▸ **DATA SUPPLIED**
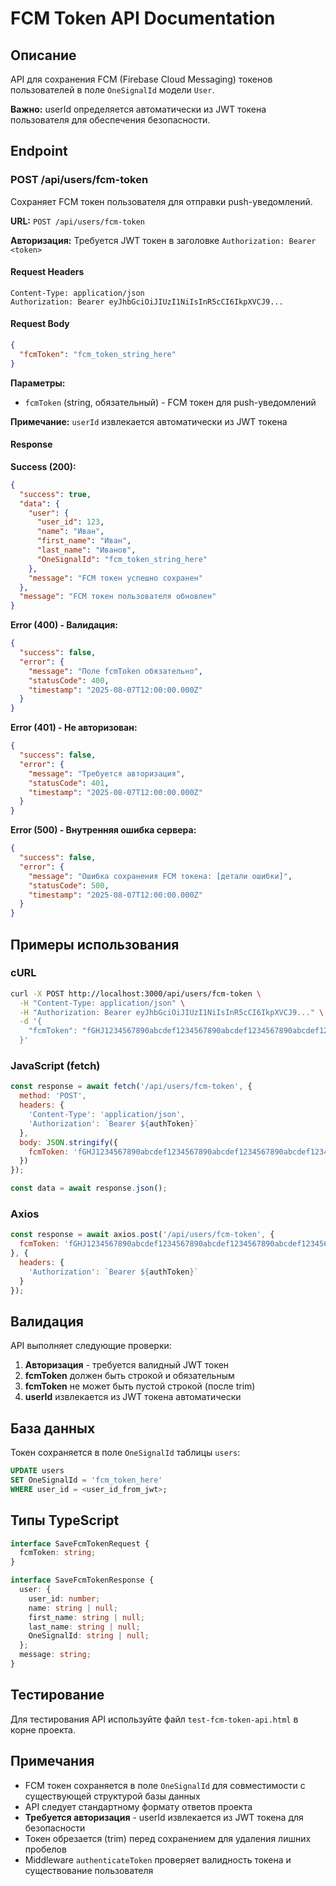 # FCM Token API Documentation

## Описание
API для сохранения FCM (Firebase Cloud Messaging) токенов пользователей в поле `OneSignalId` модели `User`. 

**Важно:** userId определяется автоматически из JWT токена пользователя для обеспечения безопасности.

## Endpoint

### POST /api/users/fcm-token

Сохраняет FCM токен пользователя для отправки push-уведомлений.

**URL:** `POST /api/users/fcm-token`

**Авторизация:** Требуется JWT токен в заголовке `Authorization: Bearer <token>`

#### Request Headers

```
Content-Type: application/json
Authorization: Bearer eyJhbGciOiJIUzI1NiIsInR5cCI6IkpXVCJ9...
```

#### Request Body

```json
{
  "fcmToken": "fcm_token_string_here"
}
```

**Параметры:**
- `fcmToken` (string, обязательный) - FCM токен для push-уведомлений

**Примечание:** `userId` извлекается автоматически из JWT токена

#### Response

**Success (200):**
```json
{
  "success": true,
  "data": {
    "user": {
      "user_id": 123,
      "name": "Иван",
      "first_name": "Иван",
      "last_name": "Иванов",
      "OneSignalId": "fcm_token_string_here"
    },
    "message": "FCM токен успешно сохранен"
  },
  "message": "FCM токен пользователя обновлен"
}
```

**Error (400) - Валидация:**
```json
{
  "success": false,
  "error": {
    "message": "Поле fcmToken обязательно",
    "statusCode": 400,
    "timestamp": "2025-08-07T12:00:00.000Z"
  }
}
```

**Error (401) - Не авторизован:**
```json
{
  "success": false,
  "error": {
    "message": "Требуется авторизация",
    "statusCode": 401,
    "timestamp": "2025-08-07T12:00:00.000Z"
  }
}
```

**Error (500) - Внутренняя ошибка сервера:**
```json
{
  "success": false,
  "error": {
    "message": "Ошибка сохранения FCM токена: [детали ошибки]",
    "statusCode": 500,
    "timestamp": "2025-08-07T12:00:00.000Z"
  }
}
```

## Примеры использования

### cURL
```bash
curl -X POST http://localhost:3000/api/users/fcm-token \
  -H "Content-Type: application/json" \
  -H "Authorization: Bearer eyJhbGciOiJIUzI1NiIsInR5cCI6IkpXVCJ9..." \
  -d '{
    "fcmToken": "fGHJ1234567890abcdef1234567890abcdef1234567890abcdef1234567890abcdef"
  }'
```

### JavaScript (fetch)
```javascript
const response = await fetch('/api/users/fcm-token', {
  method: 'POST',
  headers: {
    'Content-Type': 'application/json',
    'Authorization': `Bearer ${authToken}`
  },
  body: JSON.stringify({
    fcmToken: 'fGHJ1234567890abcdef1234567890abcdef1234567890abcdef1234567890abcdef'
  })
});

const data = await response.json();
```

### Axios
```javascript
const response = await axios.post('/api/users/fcm-token', {
  fcmToken: 'fGHJ1234567890abcdef1234567890abcdef1234567890abcdef1234567890abcdef'
}, {
  headers: {
    'Authorization': `Bearer ${authToken}`
  }
});
```

## Валидация

API выполняет следующие проверки:
1. **Авторизация** - требуется валидный JWT токен
2. **fcmToken** должен быть строкой и обязательным
3. **fcmToken** не может быть пустой строкой (после trim)
4. **userId** извлекается из JWT токена автоматически

## База данных

Токен сохраняется в поле `OneSignalId` таблицы `users`:
```sql
UPDATE users 
SET OneSignalId = 'fcm_token_here' 
WHERE user_id = <user_id_from_jwt>;
```

## Типы TypeScript

```typescript
interface SaveFcmTokenRequest {
  fcmToken: string;
}

interface SaveFcmTokenResponse {
  user: {
    user_id: number;
    name: string | null;
    first_name: string | null;
    last_name: string | null;
    OneSignalId: string | null;
  };
  message: string;
}
```

## Тестирование

Для тестирования API используйте файл `test-fcm-token-api.html` в корне проекта.

## Примечания

- FCM токен сохраняется в поле `OneSignalId` для совместимости с существующей структурой базы данных
- API следует стандартному формату ответов проекта
- **Требуется авторизация** - userId извлекается из JWT токена для безопасности
- Токен обрезается (trim) перед сохранением для удаления лишних пробелов
- Middleware `authenticateToken` проверяет валидность токена и существование пользователя
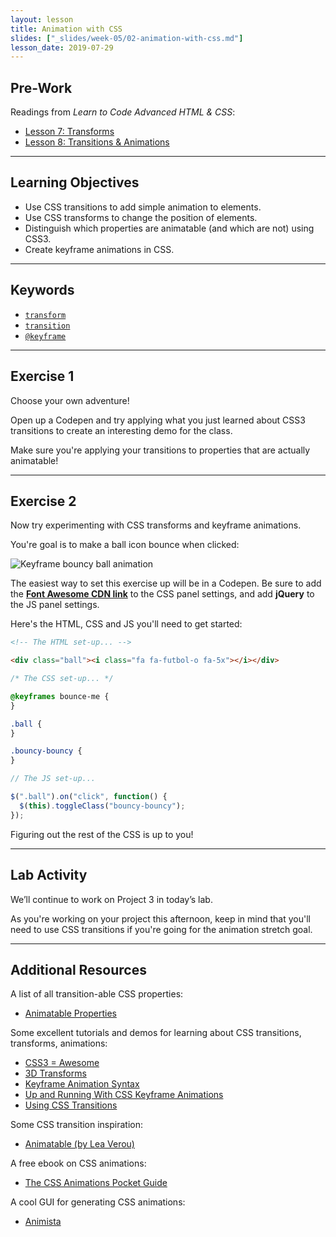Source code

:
 ```yaml
---
layout: lesson
title: Animation with CSS
slides: ["_slides/week-05/02-animation-with-css.md"]
lesson_date: 2019-07-29
---
```


## Pre-Work

Readings from _Learn to Code Advanced HTML & CSS_:

- [Lesson 7: Transforms](http://learn.shayhowe.com/advanced-html-css/css-transforms/)
- [Lesson 8: Transitions & Animations](http://learn.shayhowe.com/advanced-html-css/transitions-animations/)

---

## Learning Objectives

- Use CSS transitions to add simple animation to elements.
- Use CSS transforms to change the position of elements.
- Distinguish which properties are animatable (and which are not) using CSS3.
- Create keyframe animations in CSS.

---

## Keywords

- [`transform`](https://developer.mozilla.org/en-US/docs/Web/CSS/transform)
- [`transition`](https://developer.mozilla.org/en-US/docs/Web/CSS/transition)
- [`@keyframe`](https://developer.mozilla.org/en/docs/Web/CSS/@keyframes)

---

## Exercise 1

Choose your own adventure!

Open up a Codepen and try applying what you just learned about CSS3 transitions to create an interesting demo for the class.

Make sure you're applying your transitions to properties that are actually animatable!

---

## Exercise 2

Now try experimenting with CSS transforms and keyframe animations.

You're goal is to make a ball icon bounce when clicked:

![Keyframe bouncy ball animation](/public/files/exercises/keyframe-bouncy-animation.gif)

The easiest way to set this exercise up will be in a Codepen. Be sure to add the **[Font Awesome CDN link](http://fontawesome.io/get-started/)** to the CSS panel settings, and add **jQuery** to the JS panel settings.

Here's the HTML, CSS and JS you'll need to get started:

```html
<!-- The HTML set-up... -->

<div class="ball"><i class="fa fa-futbol-o fa-5x"></i></div>
```

```css
/* The CSS set-up... */

@keyframes bounce-me {
}

.ball {
}

.bouncy-bouncy {
}
```

```js
// The JS set-up...

$(".ball").on("click", function() {
  $(this).toggleClass("bouncy-bouncy");
});
```

Figuring out the rest of the CSS is up to you!

---

## Lab Activity

We’ll continue to work on Project 3 in today’s lab.

As you're working on your project this afternoon, keep in mind that you'll need to use CSS transitions if you're going for the animation stretch goal.

---

## Additional Resources

A list of all transition-able CSS properties:

- [Animatable Properties](http://www.w3.org/TR/css3-transitions/#animatable-properties-)

Some excellent tutorials and demos for learning about CSS transitions, transforms, animations:

- [CSS3 = Awesome](http://css3.bradshawenterprises.com/)
- [3D Transforms](https://desandro.github.io/3dtransforms/)
- [Keyframe Animation Syntax](https://css-tricks.com/snippets/css/keyframe-animation-syntax/)
- [Up and Running With CSS Keyframe Animations](https://webdesign.tutsplus.com/courses/up-and-running-with-css-keyframe-animations)
- [Using CSS Transitions](https://developer.mozilla.org/en-US/docs/Web/Guide/CSS/Using_CSS_transitions)

Some CSS transition inspiration:

- [Animatable (by Lea Verou)](http://leaverou.github.io/animatable/)

A free ebook on CSS animations:

- [The CSS Animations Pocket Guide](http://valhead.com/book/)

A cool GUI for generating CSS animations:

- [Animista](http://animista.net/)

▸ **WHAT IS NEEDED**
Without the pictures, repeat the listing above exactly.

▸ **EXERCISE SOLUTION**
 # FCM Token API Documentation

## Описание
API для сохранения FCM (Firebase Cloud Messaging) токенов пользователей в поле `OneSignalId` модели `User`. 

**Важно:** userId определяется автоматически из JWT токена пользователя для обеспечения безопасности.

## Endpoint

### POST /api/users/fcm-token

Сохраняет FCM токен пользователя для отправки push-уведомлений.

**URL:** `POST /api/users/fcm-token`

**Авторизация:** Требуется JWT токен в заголовке `Authorization: Bearer <token>`

#### Request Headers

```
Content-Type: application/json
Authorization: Bearer eyJhbGciOiJIUzI1NiIsInR5cCI6IkpXVCJ9...
```

#### Request Body

```json
{
  "fcmToken": "fcm_token_string_here"
}
```

**Параметры:**
- `fcmToken` (string, обязательный) - FCM токен для push-уведомлений

**Примечание:** `userId` извлекается автоматически из JWT токена

#### Response

**Success (200):**
```json
{
  "success": true,
  "data": {
    "user": {
      "user_id": 123,
      "name": "Иван",
      "first_name": "Иван",
      "last_name": "Иванов",
      "OneSignalId": "fcm_token_string_here"
    },
    "message": "FCM токен успешно сохранен"
  },
  "message": "FCM токен пользователя обновлен"
}
```

**Error (400) - Валидация:**
```json
{
  "success": false,
  "error": {
    "message": "Поле fcmToken обязательно",
    "statusCode": 400,
    "timestamp": "2025-08-07T12:00:00.000Z"
  }
}
```

**Error (401) - Не авторизован:**
```json
{
  "success": false,
  "error": {
    "message": "Требуется авторизация",
    "statusCode": 401,
    "timestamp": "2025-08-07T12:00:00.000Z"
  }
}
```

**Error (500) - Внутренняя ошибка сервера:**
```json
{
  "success": false,
  "error": {
    "message": "Ошибка сохранения FCM токена: [детали ошибки]",
    "statusCode": 500,
    "timestamp": "2025-08-07T12:00:00.000Z"
  }
}
```

## Примеры использования

### cURL
```bash
curl -X POST http://localhost:3000/api/users/fcm-token \
  -H "Content-Type: application/json" \
  -H "Authorization: Bearer eyJhbGciOiJIUzI1NiIsInR5cCI6IkpXVCJ9..." \
  -d '{
    "fcmToken": "fGHJ1234567890abcdef1234567890abcdef1234567890abcdef1234567890abcdef"
  }'
```

### JavaScript (fetch)
```javascript
const response = await fetch('/api/users/fcm-token', {
  method: 'POST',
  headers: {
    'Content-Type': 'application/json',
    'Authorization': `Bearer ${authToken}`
  },
  body: JSON.stringify({
    fcmToken: 'fGHJ1234567890abcdef1234567890abcdef1234567890abcdef1234567890abcdef'
  })
});

const data = await response.json();
```

### Axios
```javascript
const response = await axios.post('/api/users/fcm-token', {
  fcmToken: 'fGHJ1234567890abcdef1234567890abcdef1234567890abcdef1234567890abcdef'
}, {
  headers: {
    'Authorization': `Bearer ${authToken}`
  }
});
```

## Валидация

API выполняет следующие проверки:
1. **Авторизация** - требуется валидный JWT токен
2. **fcmToken** должен быть строкой и обязательным
3. **fcmToken** не может быть пустой строкой (после trim)
4. **userId** извлекается из JWT токена автоматически

## База данных

Токен сохраняется в поле `OneSignalId` таблицы `users`:
```sql
UPDATE users 
SET OneSignalId = 'fcm_token_here' 
WHERE user_id = <user_id_from_jwt>;
```

## Типы TypeScript

```typescript
interface SaveFcmTokenRequest {
  fcmToken: string;
}

interface SaveFcmTokenResponse {
  user: {
    user_id: number;
    name: string | null;
    first_name: string | null;
    last_name: string | null;
    OneSignalId: string | null;
  };
  message: string;
}
```

## Тестирование

Для тестирования API используйте файл `test-fcm-token-api.html` в корне проекта.

## Примечания

- FCM токен сохраняется в поле `OneSignalId` для совместимости с существующей структурой базы данных
- API следует стандартному формату ответов проекта
- **Требуется авторизация** - userId извлекается из JWT токена для безопасности
- Токен обрезается (trim) перед сохранением для удаления лишних пробелов
- Middleware `authenticateToken` проверяет валидность токена и существование пользователя
Source code

:
 ```yaml
---
layout: lesson
title: Animation with CSS
slides: ["_slides/week-05/02-animation-with-css.md"]
lesson_date: 2019-07-29
---
```


## Pre-Work

Readings from _Learn to Code Advanced HTML & CSS_:

- [Lesson 7: Transforms](http://learn.shayhowe.com/advanced-html-css/css-transforms/)
- [Lesson 8: Transitions & Animations](http://learn.shayhowe.com/advanced-html-css/transitions-animations/)

---

## Learning Objectives

- Use CSS transitions to add simple animation to elements.
- Use CSS transforms to change the position of elements.
- Distinguish which properties are animatable (and which are not) using CSS3.
- Create keyframe animations in CSS.

---

## Keywords

- [`transform`](https://developer.mozilla.org/en-US/docs/Web/CSS/transform)
- [`transition`](https://developer.mozilla.org/en-US/docs/Web/CSS/transition)
- [`@keyframe`](https://developer.mozilla.org/en/docs/Web/CSS/@keyframes)

---

## Exercise 1

Choose your own adventure!

Open up a Codepen and try applying what you just learned about CSS3 transitions to create an interesting demo for the class.

Make sure you're applying your transitions to properties that are actually animatable!

---

## Exercise 2

Now try experimenting with CSS transforms and keyframe animations.

You're goal is to make a ball icon bounce when clicked:

![Keyframe bouncy ball animation](/public/files/exercises/keyframe-bouncy-animation.gif)

The easiest way to set this exercise up will be in a Codepen. Be sure to add the **[Font Awesome CDN link](http://fontawesome.io/get-started/)** to the CSS panel settings, and add **jQuery** to the JS panel settings.

Here's the HTML, CSS and JS you'll need to get started:

```html
<!-- The HTML set-up... -->

<div class="ball"><i class="fa fa-futbol-o fa-5x"></i></div>
```

```css
/* The CSS set-up... */

@keyframes bounce-me {
}

.ball {
}

.bouncy-bouncy {
}
```

```js
// The JS set-up...

$(".ball").on("click", function() {
  $(this).toggleClass("bouncy-bouncy");
});
```

Figuring out the rest of the CSS is up to you!

---

## Lab Activity

We’ll continue to work on Project 3 in today’s lab.

As you're working on your project this afternoon, keep in mind that you'll need to use CSS transitions if you're going for the animation stretch goal.

---

## Additional Resources

A list of all transition-able CSS properties:

- [Animatable Properties](http://www.w3.org/TR/css3-transitions/#animatable-properties-)

Some excellent tutorials and demos for learning about CSS transitions, transforms, animations:

- [CSS3 = Awesome](http://css3.bradshawenterprises.com/)
- [3D Transforms](https://desandro.github.io/3dtransforms/)
- [Keyframe Animation Syntax](https://css-tricks.com/snippets/css/keyframe-animation-syntax/)
- [Up and Running With CSS Keyframe Animations](https://webdesign.tutsplus.com/courses/up-and-running-with-css-keyframe-animations)
- [Using CSS Transitions](https://developer.mozilla.org/en-US/docs/Web/Guide/CSS/Using_CSS_transitions)

Some CSS transition inspiration:

- [Animatable (by Lea Verou)](http://leaverou.github.io/animatable/)

A free ebook on CSS animations:

- [The CSS Animations Pocket Guide](http://valhead.com/book/)

A cool GUI for generating CSS animations:

- [Animista](http://animista.net/)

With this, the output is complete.